Hoje, na indústria da música, fandom é tudo. “Superfan” é a nova palavra da moda, agora que os artistas e as gravadoras estão percebendo que a lealdade dos fãs pode valer bem mais que algumas músicas de sucesso.

Na República da Coreia, isso já não é novidade. Por meio de streams ao vivo, reality shows e eventos exclusivos para os fãs, as empresas de K-pop vêm há muito tempo cultivando uma cultura criada para converter ouvintes ocasionais em devotos seguidores e fortalecer o elo entre fãs e ídolos (o nome dado aos artistas de K-pop, sejam estes artistas solos ou integrantes de bandas).

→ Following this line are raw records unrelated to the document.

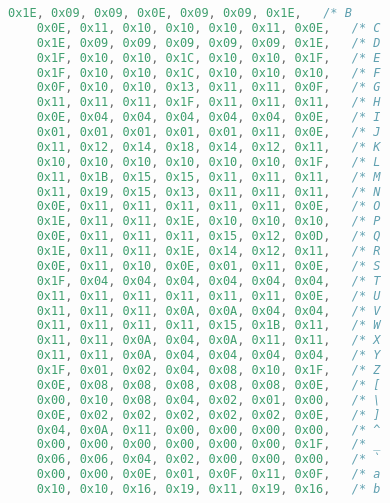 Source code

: \begin{lstlisting}[language=C]
    0x1E, 0x09, 0x09, 0x0E, 0x09, 0x09, 0x1E,   /* B                        */
    0x0E, 0x11, 0x10, 0x10, 0x10, 0x11, 0x0E,   /* C                        */
    0x1E, 0x09, 0x09, 0x09, 0x09, 0x09, 0x1E,   /* D                        */
    0x1F, 0x10, 0x10, 0x1C, 0x10, 0x10, 0x1F,   /* E                        */
    0x1F, 0x10, 0x10, 0x1C, 0x10, 0x10, 0x10,   /* F                        */
    0x0F, 0x10, 0x10, 0x13, 0x11, 0x11, 0x0F,   /* G                        */
    0x11, 0x11, 0x11, 0x1F, 0x11, 0x11, 0x11,   /* H                        */
    0x0E, 0x04, 0x04, 0x04, 0x04, 0x04, 0x0E,   /* I                        */
    0x01, 0x01, 0x01, 0x01, 0x01, 0x11, 0x0E,   /* J                        */
    0x11, 0x12, 0x14, 0x18, 0x14, 0x12, 0x11,   /* K                        */
    0x10, 0x10, 0x10, 0x10, 0x10, 0x10, 0x1F,   /* L                        */
    0x11, 0x1B, 0x15, 0x15, 0x11, 0x11, 0x11,   /* M                        */
    0x11, 0x19, 0x15, 0x13, 0x11, 0x11, 0x11,   /* N                        */
    0x0E, 0x11, 0x11, 0x11, 0x11, 0x11, 0x0E,   /* O                        */
    0x1E, 0x11, 0x11, 0x1E, 0x10, 0x10, 0x10,   /* P                        */
    0x0E, 0x11, 0x11, 0x11, 0x15, 0x12, 0x0D,   /* Q                        */
    0x1E, 0x11, 0x11, 0x1E, 0x14, 0x12, 0x11,   /* R                        */
    0x0E, 0x11, 0x10, 0x0E, 0x01, 0x11, 0x0E,   /* S                        */
    0x1F, 0x04, 0x04, 0x04, 0x04, 0x04, 0x04,   /* T                        */
    0x11, 0x11, 0x11, 0x11, 0x11, 0x11, 0x0E,   /* U                        */
    0x11, 0x11, 0x11, 0x0A, 0x0A, 0x04, 0x04,   /* V                        */
    0x11, 0x11, 0x11, 0x11, 0x15, 0x1B, 0x11,   /* W                        */
    0x11, 0x11, 0x0A, 0x04, 0x0A, 0x11, 0x11,   /* X                        */
    0x11, 0x11, 0x0A, 0x04, 0x04, 0x04, 0x04,   /* Y                        */
    0x1F, 0x01, 0x02, 0x04, 0x08, 0x10, 0x1F,   /* Z                        */
    0x0E, 0x08, 0x08, 0x08, 0x08, 0x08, 0x0E,   /* [                        */
    0x00, 0x10, 0x08, 0x04, 0x02, 0x01, 0x00,   /* \                        */
    0x0E, 0x02, 0x02, 0x02, 0x02, 0x02, 0x0E,   /* ]                        */
    0x04, 0x0A, 0x11, 0x00, 0x00, 0x00, 0x00,   /* ^                        */
    0x00, 0x00, 0x00, 0x00, 0x00, 0x00, 0x1F,   /* _                        */
    0x06, 0x06, 0x04, 0x02, 0x00, 0x00, 0x00,   /* `                        */
    0x00, 0x00, 0x0E, 0x01, 0x0F, 0x11, 0x0F,   /* a                        */
    0x10, 0x10, 0x16, 0x19, 0x11, 0x19, 0x16,   /* b                        */

\end{lstlisting}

As gravadoras alimentam essa cultura com a ajuda de estratégias de propriedade intelectual (PI) que vão além dos direitos de autor musicais, das logomarcas registradas e dos designs das mercadorias, enquanto a indústria do K-pop em geral permanece atenta à PI que protege os ativos de fandom.

E depois, existem os próprios fãs. Com o entendimento que têm sobre questões de PI, como titularidade dos direitos de autor e das marcas, os devotos da K-pop veem-se mais preparados para descobrir os próximos lançamentos de seus ídolos e celebrar o sucesso deles. Os fão chegam mesmo a defender os direitos de PI de seus ídolos quando detectam alguma violação.

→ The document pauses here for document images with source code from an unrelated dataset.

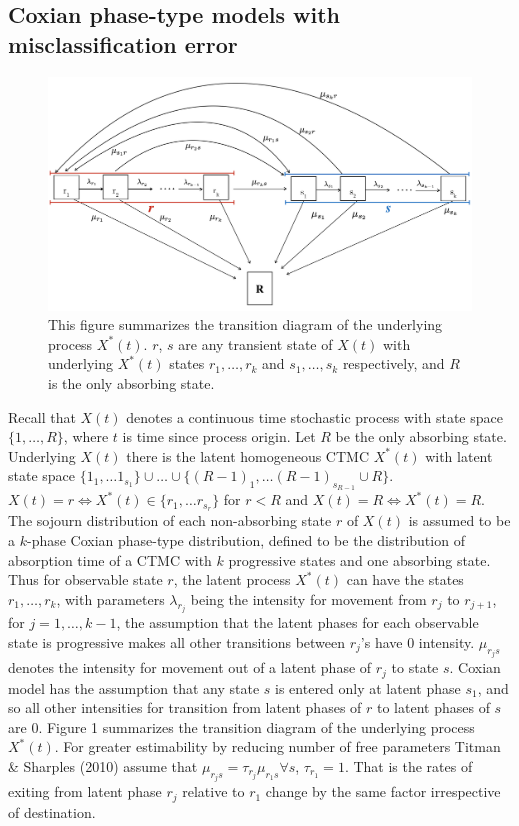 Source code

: \documentclass{uwstat572}
\begin{document}
\subsection{Coxian phase-type models with misclassification error} \label{subsection : coxian}
\begin{figure}[t]
\centering
\includegraphics[scale=0.5]{coxmodelstitched2.png}
\caption{This figure summarizes the transition diagram of the underlying process $X^*(t)$. $r$, $s$ are any transient state of $X(t)$ with underlying $X^*(t)$ states $r_1,\ldots,r_k$ and $s_1,\ldots,s_k$ respectively, and $R$ is the only absorbing state.}
\end{figure}

Recall that $X(t)$ denotes a continuous time stochastic process with state space $\{1,\ldots, R\}$, where $t$ is time since process origin. Let $R$ be the only absorbing state. Underlying $X(t)$ there is the latent homogeneous CTMC $X^*(t)$ with latent state space $\{1_1,\ldots1_{s_1}\}\cup \ldots \cup \{(R-1)_1,\ldots (R-1)_{s_{R-1}} \cup R\} $. $X(t)=r \Leftrightarrow X^*(t) \in \{r_1,\ldots r_{s_r}\}$ for $r<R$ and $X(t)=R \Leftrightarrow X^*(t) =R$. The sojourn distribution of each non-absorbing state $r$ of $X(t)$ is assumed to be a $k$-phase Coxian phase-type distribution, defined to be the distribution of absorption time of a CTMC with $k$ progressive states and one absorbing state. Thus for observable state $r$, the latent process $X^* (t)$ can have the states $r_1,\ldots,r_k$,  with parameters $\lambda_{r_j}$ being the intensity for movement from $r_j$ to $r_{j+1}$, for $j=1,\ldots, k-1$, the assumption that the latent phases for each observable state is progressive makes all other transitions between $r_j$'s have $0$ intensity. $\mu_{r_j s}$ denotes the intensity for movement out of a latent phase of $r_j$ to state $s$. Coxian model has the assumption that any state $s$ is entered only at latent phase $s_1$, and so all other intensities for transition from latent phases of $r$ to latent phases of $s$ are $0$. Figure 1 summarizes the transition diagram of the underlying process $X^*(t)$. For greater estimability by reducing number of free parameters Titman \& Sharples (2010) assume that $\mu_{r_j s} = \tau_{r_j} \mu_{r_1 s} \forall s$, $\tau_{r_1}=1$. That is the rates of exiting from latent phase $r_j$ relative to $r_1$ change by the same factor irrespective of destination. 
\end{document}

O apoio ardente dos fãs muitas vezes se manifesta num desejo de proteger os ídolos

Os grupos e artistas de K‑pop são, regra geral, lançados após um planejamento e um investimento cuidadosos por parte de conglomerados internacionais, como SM Entertainment, Hybe Corporation, JYP Entertainment e YG Entertainment, que são os líderes do mercado. Essas empresas funcionam como gravadoras, agências de talentos, produtoras musicais, produtoras de eventos e de shows, e editoras.

As gravadoras organizam audições e selecionam talentos para a formação de novos grupos de acordo com seus objetivos criativos e comerciais. Em seguida, treinam seus artistas a fim de prepará-los para o estúdio de gravação e os palcos. Essas gravadoras são transparentes e meticulosas no que diz respeito ao uso que fazem da PI ao longo de todo o processo.

As cinco integrantes do NewJeans posam sobre um tapete azul usando roupas xadrez em estilo colegial combinando; dois integrantes estão sorrindo e as outras têm no rosto uma expressão neutra ou reservada.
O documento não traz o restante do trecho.